И ведь «удалось». В 2005 год страну облетела громкая весть: обнаружены останки Ивана Сусанина! При «опознании» руководители экспедиции использовали криминологические, анатомические, генетические методики — новейшие для исторической науки на тот момент. Останки убитого мужчины нашли там, где когда-то жил Сусанин, а генетика и восстановленный облик умершего показали его возможное родство с потомками героя.
Казалось бы, сделано великое открытие, в чем подвох? А в том, что «удалось» найти останки Ивана Сусанина только в кавычках. К такому выводу пришли участники комиссии Института археологии РАН, к которой обратилось Министерство культуры с просьбой проверить результаты костромской экспедиции.
Ученые заявили, что даже задачи проекта были поставлены некорректно. Академики раскритиковали и сам метод поиска. Во-первых, останки «нашли» в могильнике у деревни Исупово, но связь этого места с историей Сусанина, как уже было сказано выше, спорная. Во-вторых, определить время захоронений на исуповском некрополе толком невозможно. В-третьих, если верить отчету о раскопах, непонятно, как на перекопанном не раз могильнике нашлось «захоронение Сусанина». В погребении, к которому того отнесли, лежали кости сразу двух людей: мужчины и ребенка.
Не меньше вопросов возникло и к методу идентификации героя. Так, насильственная смерть во времена Смуты и даже позднего Средневековья — раннего Нового времени не была чем-то из ряда вон выходящим. От нее умирало от 4 до 15% мужского населения. Генетика лишь подтвердила родство нескольких индивидов сельской округи, в том числе потомков Сусанина. Но это вовсе не значит, что в могиле не может лежать кто-то из их других предков, живших в тех местах. Собрать необходимый генетический материал — митохондрии, которые передаются только по женской линии, — для более точного анализа не удалось. Портретное сходство опять же доказало только происхождение умершего из той же местности, что и потомки Сусанина.
Короче говоря, под «сусанинские» признаки можно было подвести множество захоронений мужчин начала XVII века. Все эти очевидные для профессионала противоречия, впрочем, не помешали провести конференцию с громким названием «Смутное время в контексте становления российской государственности и личность Ивана Сусанина: мифы и реальность». И даже ее главный вывод гласил, что при имеющихся источниках однозначно утверждать, принадлежат ли останки Сусанину или нет, невозможно.
Но сенсация разлетелась. Известия о сусанинской «могиле» дополнили публикации о том, что в соседнем болоте археологи якобы нашли 40 католических нательных крестов, и один — перерубленный православный.

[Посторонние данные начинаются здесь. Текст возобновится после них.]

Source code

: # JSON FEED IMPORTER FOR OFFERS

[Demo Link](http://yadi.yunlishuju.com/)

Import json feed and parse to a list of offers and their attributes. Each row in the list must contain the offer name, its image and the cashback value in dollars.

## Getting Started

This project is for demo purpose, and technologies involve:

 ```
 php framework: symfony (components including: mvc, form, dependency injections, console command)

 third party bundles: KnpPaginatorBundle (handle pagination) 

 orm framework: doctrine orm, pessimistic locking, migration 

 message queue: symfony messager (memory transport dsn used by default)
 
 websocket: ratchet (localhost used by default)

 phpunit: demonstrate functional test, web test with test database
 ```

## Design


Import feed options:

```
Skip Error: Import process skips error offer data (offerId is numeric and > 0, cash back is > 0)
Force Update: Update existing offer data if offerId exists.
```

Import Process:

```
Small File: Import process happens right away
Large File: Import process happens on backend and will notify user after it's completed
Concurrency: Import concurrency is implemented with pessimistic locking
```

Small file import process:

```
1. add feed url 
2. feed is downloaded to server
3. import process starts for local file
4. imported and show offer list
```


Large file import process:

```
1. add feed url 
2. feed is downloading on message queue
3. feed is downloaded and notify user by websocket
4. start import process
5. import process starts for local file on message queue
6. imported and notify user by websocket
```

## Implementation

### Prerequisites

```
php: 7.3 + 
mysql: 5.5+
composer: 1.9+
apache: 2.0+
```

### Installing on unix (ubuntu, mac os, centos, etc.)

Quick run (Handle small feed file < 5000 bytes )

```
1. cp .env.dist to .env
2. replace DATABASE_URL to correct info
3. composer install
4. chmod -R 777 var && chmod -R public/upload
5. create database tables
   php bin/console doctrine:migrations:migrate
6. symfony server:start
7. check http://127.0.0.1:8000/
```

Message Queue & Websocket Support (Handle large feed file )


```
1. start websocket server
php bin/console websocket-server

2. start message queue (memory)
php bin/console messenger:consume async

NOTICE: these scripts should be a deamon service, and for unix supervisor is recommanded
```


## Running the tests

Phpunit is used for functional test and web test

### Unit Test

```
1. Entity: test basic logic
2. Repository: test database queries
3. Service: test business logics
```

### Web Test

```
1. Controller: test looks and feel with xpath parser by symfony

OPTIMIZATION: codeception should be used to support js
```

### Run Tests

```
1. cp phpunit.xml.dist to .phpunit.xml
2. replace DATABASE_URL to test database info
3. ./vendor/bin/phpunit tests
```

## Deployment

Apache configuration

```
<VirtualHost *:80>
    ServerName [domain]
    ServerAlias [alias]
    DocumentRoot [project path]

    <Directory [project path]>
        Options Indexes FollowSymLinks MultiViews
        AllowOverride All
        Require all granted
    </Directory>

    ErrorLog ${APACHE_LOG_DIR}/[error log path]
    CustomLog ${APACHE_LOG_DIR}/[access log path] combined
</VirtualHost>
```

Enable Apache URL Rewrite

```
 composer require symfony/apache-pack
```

Костромской губернатор даже попросил разрешения торжественно перезахоронить останки Ивана Осиповича Сусанина. И если бы академический институт не дал отрицательный отзыв на проведенные работы, возможно, под именем Сусанина захоронили бы останки неизвестного человека, если не нескольких.
Образ Сусанина и сегодня не знает покоя. Так, в Костроме продолжается дискуссия о том, каким должен быть памятник герою: оставить советский или восстановить дореволюционный, разрушенный в 1918 году. Кажется, неплохо бы поставить оба.